Je viens vous raconter une histoire singulière, celle d’une chienne épagneul breton.
Tout commença un jour au mois de février où elle est née. Alerté par un coup de téléphone de la naissance un rendez-vous fut fixé pour que j’aille voir la portée. Un peu plus tard je suis donc allé voir la portée pour faire mon choix parmi toutes ces petites boules de poil. Au milieu du chenil une petite boule de poile un peu plus claire que les autres, aux grands yeux bleus, gauche comme pas deux, est venue tout de suite me voir. Son premier geste envers moi : commencer à mordiller les lacets de mes chaussures. Ce petit bout de lien quelle a commencé à mâcher a eu pour effet de créer entre nous un lien indéfectible. De tous les chiots de la portée ce serais elle et pas un autre. Elle porterait le nom de Tidjie.
Quelques semaines plus tard j’ai pris la route pour un village à coté de St Etienne. Ce jour-là, j’avais prévu un carton avec une serviette au fond pour pouvoir y mettre Tidjie. Quand je suis arrivé au chenil elle m’a fait le même accueil que précédemment. Elle a courue vers moi et est a recommencé à me mordiller mes lacets. Cette fois j’étais prévenu, il ne faudra pas laisser trainer de chaussures :cligne: .

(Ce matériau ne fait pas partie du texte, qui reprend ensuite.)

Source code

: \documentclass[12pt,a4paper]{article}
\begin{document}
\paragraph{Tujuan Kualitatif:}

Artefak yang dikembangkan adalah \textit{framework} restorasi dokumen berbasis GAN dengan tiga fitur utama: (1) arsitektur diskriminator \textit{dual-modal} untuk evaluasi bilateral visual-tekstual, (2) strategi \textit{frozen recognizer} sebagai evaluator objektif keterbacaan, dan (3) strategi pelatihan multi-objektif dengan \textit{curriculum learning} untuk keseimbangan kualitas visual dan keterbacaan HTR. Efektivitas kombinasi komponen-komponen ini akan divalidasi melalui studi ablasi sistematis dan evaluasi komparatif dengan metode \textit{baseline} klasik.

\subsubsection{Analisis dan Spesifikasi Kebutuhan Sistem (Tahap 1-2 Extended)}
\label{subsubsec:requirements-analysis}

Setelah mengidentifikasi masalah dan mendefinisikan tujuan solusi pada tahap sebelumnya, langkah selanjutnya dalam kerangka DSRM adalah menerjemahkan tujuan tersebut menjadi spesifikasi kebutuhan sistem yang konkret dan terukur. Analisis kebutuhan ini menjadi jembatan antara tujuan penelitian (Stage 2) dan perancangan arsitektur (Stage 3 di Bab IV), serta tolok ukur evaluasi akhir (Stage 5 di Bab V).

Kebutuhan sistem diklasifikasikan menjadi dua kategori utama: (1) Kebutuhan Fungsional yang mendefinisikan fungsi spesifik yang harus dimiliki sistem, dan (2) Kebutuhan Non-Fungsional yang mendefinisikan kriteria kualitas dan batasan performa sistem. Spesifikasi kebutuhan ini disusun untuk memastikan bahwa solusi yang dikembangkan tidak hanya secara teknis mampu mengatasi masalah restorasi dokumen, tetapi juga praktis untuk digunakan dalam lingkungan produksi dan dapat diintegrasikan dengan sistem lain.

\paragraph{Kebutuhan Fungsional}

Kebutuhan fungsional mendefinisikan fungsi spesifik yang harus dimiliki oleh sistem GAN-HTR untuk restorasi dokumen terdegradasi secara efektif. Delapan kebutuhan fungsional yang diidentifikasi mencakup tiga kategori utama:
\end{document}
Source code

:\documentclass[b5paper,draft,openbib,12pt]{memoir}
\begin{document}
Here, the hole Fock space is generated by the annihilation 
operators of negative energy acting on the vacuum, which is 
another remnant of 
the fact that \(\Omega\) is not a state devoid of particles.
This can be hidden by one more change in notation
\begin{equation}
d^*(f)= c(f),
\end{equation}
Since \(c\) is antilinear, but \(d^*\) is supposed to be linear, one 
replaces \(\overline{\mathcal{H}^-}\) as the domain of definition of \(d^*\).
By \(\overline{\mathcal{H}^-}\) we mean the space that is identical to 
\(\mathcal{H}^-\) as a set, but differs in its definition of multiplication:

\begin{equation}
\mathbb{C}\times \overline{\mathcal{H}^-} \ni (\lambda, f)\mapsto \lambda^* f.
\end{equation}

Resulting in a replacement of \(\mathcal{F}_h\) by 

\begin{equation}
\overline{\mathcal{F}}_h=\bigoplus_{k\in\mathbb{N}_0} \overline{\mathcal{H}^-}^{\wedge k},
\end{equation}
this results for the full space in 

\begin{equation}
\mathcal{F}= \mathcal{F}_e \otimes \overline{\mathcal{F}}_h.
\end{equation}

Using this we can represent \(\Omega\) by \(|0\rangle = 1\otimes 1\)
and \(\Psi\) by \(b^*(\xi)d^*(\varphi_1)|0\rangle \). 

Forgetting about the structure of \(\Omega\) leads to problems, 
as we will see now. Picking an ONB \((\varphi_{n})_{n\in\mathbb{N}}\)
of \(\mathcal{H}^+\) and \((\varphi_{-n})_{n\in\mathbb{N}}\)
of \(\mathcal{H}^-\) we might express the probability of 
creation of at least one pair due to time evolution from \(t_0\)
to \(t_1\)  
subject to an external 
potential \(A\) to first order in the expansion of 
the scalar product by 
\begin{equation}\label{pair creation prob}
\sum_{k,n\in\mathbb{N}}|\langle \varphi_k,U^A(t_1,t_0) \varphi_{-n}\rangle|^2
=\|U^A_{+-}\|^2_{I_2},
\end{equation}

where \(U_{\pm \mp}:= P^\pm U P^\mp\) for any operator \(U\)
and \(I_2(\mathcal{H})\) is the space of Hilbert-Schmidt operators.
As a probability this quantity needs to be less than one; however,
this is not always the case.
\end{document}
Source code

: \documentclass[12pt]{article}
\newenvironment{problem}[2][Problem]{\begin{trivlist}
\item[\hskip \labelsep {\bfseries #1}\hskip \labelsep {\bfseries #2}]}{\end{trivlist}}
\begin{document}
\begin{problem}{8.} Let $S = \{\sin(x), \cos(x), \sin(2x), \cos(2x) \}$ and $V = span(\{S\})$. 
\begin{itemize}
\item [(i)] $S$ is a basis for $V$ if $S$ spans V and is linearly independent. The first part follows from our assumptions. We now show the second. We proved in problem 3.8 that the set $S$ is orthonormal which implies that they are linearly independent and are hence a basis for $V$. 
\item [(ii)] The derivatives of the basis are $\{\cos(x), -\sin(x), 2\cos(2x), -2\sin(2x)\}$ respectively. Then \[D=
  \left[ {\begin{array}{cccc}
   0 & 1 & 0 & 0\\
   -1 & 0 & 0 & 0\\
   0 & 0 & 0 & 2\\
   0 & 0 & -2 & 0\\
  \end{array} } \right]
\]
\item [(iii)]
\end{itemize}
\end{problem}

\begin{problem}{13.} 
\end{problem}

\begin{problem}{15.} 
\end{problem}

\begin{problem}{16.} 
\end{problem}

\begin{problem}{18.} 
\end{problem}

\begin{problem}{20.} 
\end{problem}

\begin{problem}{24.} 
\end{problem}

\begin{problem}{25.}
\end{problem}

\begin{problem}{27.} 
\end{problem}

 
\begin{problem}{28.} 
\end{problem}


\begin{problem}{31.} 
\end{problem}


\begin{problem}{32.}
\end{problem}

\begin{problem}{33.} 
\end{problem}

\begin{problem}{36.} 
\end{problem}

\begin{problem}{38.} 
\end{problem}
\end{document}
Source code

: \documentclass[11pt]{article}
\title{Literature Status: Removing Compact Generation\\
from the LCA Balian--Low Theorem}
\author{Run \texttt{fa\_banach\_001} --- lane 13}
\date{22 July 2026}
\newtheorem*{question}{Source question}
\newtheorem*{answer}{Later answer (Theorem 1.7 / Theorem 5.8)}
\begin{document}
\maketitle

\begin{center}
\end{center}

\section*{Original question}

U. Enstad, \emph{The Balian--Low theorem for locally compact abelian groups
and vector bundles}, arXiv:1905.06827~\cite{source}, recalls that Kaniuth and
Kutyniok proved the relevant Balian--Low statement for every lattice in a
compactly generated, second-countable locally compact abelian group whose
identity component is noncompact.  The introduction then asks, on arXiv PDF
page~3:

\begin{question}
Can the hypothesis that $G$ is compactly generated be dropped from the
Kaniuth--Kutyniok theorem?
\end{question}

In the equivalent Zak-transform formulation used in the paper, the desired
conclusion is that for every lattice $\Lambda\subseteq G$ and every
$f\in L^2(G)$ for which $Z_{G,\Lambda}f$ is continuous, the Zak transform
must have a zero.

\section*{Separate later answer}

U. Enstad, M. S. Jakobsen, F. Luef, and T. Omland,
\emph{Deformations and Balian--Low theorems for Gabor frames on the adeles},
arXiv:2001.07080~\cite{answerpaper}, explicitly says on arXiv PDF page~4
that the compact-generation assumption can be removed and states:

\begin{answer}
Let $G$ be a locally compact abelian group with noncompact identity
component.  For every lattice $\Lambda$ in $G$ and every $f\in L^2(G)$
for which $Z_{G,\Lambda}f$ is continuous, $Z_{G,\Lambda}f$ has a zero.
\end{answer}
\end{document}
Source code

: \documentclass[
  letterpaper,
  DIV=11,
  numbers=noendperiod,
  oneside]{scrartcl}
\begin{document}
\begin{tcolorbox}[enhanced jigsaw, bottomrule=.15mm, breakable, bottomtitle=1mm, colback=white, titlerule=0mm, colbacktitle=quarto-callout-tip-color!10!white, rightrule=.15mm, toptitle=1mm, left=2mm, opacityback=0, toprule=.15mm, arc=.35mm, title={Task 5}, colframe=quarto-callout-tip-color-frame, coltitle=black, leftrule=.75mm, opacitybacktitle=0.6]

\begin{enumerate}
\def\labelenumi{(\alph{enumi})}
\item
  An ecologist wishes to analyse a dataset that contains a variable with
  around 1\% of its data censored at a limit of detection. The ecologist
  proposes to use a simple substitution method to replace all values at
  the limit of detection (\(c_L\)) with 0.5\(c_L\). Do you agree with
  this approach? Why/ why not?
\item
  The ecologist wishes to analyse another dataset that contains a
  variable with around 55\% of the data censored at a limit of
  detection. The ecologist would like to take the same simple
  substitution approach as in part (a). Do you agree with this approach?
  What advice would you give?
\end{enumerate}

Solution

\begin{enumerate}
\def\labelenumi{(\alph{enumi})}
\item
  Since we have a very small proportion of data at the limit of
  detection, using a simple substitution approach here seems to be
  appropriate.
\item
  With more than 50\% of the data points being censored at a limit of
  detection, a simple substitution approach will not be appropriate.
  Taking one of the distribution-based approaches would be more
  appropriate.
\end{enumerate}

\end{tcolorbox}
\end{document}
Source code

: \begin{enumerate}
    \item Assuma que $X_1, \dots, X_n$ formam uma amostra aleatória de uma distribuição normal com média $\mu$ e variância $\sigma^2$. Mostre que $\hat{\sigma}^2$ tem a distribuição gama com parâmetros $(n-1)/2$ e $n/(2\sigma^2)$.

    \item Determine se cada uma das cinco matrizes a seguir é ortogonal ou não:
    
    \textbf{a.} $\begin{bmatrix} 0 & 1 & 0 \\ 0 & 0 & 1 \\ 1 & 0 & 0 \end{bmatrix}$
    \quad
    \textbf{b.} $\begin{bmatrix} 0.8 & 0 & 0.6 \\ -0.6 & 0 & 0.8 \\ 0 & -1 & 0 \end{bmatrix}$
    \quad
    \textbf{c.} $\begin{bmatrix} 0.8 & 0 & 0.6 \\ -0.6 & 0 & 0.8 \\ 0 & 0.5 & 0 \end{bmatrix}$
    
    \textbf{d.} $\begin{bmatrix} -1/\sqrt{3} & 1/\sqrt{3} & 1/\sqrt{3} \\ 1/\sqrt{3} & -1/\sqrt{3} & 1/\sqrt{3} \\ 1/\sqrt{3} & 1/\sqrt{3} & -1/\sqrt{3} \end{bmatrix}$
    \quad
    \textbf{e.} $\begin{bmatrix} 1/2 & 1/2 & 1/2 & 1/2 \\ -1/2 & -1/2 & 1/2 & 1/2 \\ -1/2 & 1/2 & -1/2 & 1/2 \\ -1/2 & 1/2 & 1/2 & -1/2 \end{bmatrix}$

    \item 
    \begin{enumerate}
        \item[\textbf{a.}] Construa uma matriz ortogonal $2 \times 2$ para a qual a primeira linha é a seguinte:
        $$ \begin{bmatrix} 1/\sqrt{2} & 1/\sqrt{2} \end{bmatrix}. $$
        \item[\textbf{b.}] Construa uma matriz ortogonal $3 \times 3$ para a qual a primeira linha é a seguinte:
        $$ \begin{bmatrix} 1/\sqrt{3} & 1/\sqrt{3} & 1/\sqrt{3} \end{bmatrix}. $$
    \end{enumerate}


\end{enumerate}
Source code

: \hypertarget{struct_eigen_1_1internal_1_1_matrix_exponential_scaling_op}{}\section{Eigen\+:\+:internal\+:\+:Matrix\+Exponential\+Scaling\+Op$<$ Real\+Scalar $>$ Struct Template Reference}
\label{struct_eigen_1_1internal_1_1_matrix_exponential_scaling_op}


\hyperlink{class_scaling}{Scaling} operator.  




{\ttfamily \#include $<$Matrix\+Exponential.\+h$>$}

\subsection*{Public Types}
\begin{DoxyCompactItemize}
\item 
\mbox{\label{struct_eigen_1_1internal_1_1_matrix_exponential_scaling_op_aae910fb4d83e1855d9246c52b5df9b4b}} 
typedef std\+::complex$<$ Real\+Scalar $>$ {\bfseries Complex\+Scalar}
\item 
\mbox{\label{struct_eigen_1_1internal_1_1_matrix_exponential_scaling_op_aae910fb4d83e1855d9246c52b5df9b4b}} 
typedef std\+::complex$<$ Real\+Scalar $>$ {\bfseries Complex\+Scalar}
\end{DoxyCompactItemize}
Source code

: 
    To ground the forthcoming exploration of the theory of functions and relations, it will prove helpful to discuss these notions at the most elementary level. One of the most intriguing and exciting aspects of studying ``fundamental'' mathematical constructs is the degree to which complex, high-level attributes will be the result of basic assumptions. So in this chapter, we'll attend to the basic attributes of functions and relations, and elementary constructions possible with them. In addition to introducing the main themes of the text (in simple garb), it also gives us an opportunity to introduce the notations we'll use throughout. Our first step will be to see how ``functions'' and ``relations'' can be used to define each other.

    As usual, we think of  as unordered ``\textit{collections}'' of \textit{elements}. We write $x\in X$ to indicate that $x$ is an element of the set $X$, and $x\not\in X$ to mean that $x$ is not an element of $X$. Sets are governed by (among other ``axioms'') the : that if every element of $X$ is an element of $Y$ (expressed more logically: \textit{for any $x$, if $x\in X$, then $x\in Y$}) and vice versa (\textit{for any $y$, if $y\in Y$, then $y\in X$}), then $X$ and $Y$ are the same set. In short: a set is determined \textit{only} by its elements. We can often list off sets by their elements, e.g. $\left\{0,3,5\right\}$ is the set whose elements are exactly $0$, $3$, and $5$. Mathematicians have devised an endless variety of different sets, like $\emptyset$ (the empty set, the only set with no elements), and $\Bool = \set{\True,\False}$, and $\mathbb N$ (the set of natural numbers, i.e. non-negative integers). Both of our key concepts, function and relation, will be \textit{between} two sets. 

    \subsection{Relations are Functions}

Une fois installée dans son carton à l’arrière de ma voiture, nous avons pris la route pour un petit village d’Ardèche. Là elle fera la connaissance de mes parents qui n’étaient pas au courant de sa venue. Le trajet fut pour le moins animé. Tidjie était malade et après seulement quelques kilomètres elle avait rendu tout son repas dans le carton. Premier arrêt pour nettoyer ce que je pouvais et on reprend la route. Cette chipie ne voulant plus rester dans le carton elle trouva rapidement sa place sur le tapis de sol de ma 206. Tapis qu’elle inaugura à plusieurs reprises. La voyant très malade j’ai fait toutes les aires d’autoroute ou presque pour lui faire prendre l’air régulièrement. A chaque fois elle me regardait avec ses grand yeux bleus avec un air qui voulait me dire « mais qu’est ce qui m’arrive».
Arrivé en Ardèche j’ai pris cette petite boule de poil dans mes bras, j’ai ouvert la porte de chez mes parents et j’ai monté les escaliers. Mes parents très surpris ont commencés à dire que ma sœur et moi étions fous que c’était beaucoup de contraintes etc etc. Peu importe, dès que la bestiole les a regardés ils ont été conquis.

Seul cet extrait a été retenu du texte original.